Detailed event information

Event details.
Event details

Event callstack.
Event callstack

Event problems.
Event problems

Event attributes.
Event attributes
Clicking on any event or memory block in one of the other views displays detailed information about that event.

Detailed information is split into four distinct parts:
  1. Header
    The header section at the top shows at a glance what was allocated, where it was allocated (which thread at least), and when.

  2. Callstack
    Each event related to a memory block will have at least one callstack - for when the memory block was allocated. As long as the memory was freed later, there will also be a second callstack for that free event.

    Messages will have a single callstack for when the message was generated.

  3. Problems
    Any problems which have been identified will also be listed with as much information as possible to help identify exactly what caused the problem to be identified in the first place.

  4. Attributes
    Finally, all known attributes about an event will also be listed. These will include application defined attributes as well as standard event information presented in attribute form for completeness.

Easily locate problems

There are several different types of problem that the Oso Memory Profiler can detect automatically. In addition to these you are free to define your own error and warning expressions that the Oso Memory Profiler will evaluate while a profile is loading.

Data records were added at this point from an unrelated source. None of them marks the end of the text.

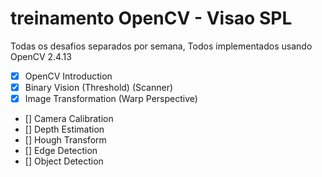 # treinamento OpenCV - Visao SPL
Todas os desafios separados por semana,
Todos implementados usando OpenCV 2.4.13
- [x] OpenCV Introduction
- [x] Binary Vision (Threshold) (Scanner)
- [x] Image Transformation (Warp Perspective)
- [] Camera Calibration
- [] Depth Estimation
- [] Hough Transform
- [] Edge Detection
- [] Object Detection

The standard problems that the Oso Memory Profiler will detect are detailed below:

Memory leaks
Memory leaks are essentially memory blocks that have been allocated, but never freed. A leaky 32-bit application will eventually run out of memory and crash. A leaky 64-bit application could potentially fill up the swap space on your hard drive and cause problems for other applications.

Freeing memory twice
A much rarer error is freeing a block of memory more than once. While not a huge problem in itself, this type of error could indicate a much larger, and often hidden problem: Writing to a memory block after it has been freed.

Temporary allocations
Allocating and freeing memory is a slow task. Having lots of temporary allocations will drag the performance of your application down. Quite often temporary allocations come from the most unexpected places too.

Cross-thread freeing
In today's multithreaded world, allocating in one thread and freeing in another is almost unavoidable. Sometimes it's even actively enforced. So while we don't generally view this as being a particularly important issue, it can have some performance implications, so the Oso Memory Profiler can highlight these if you require.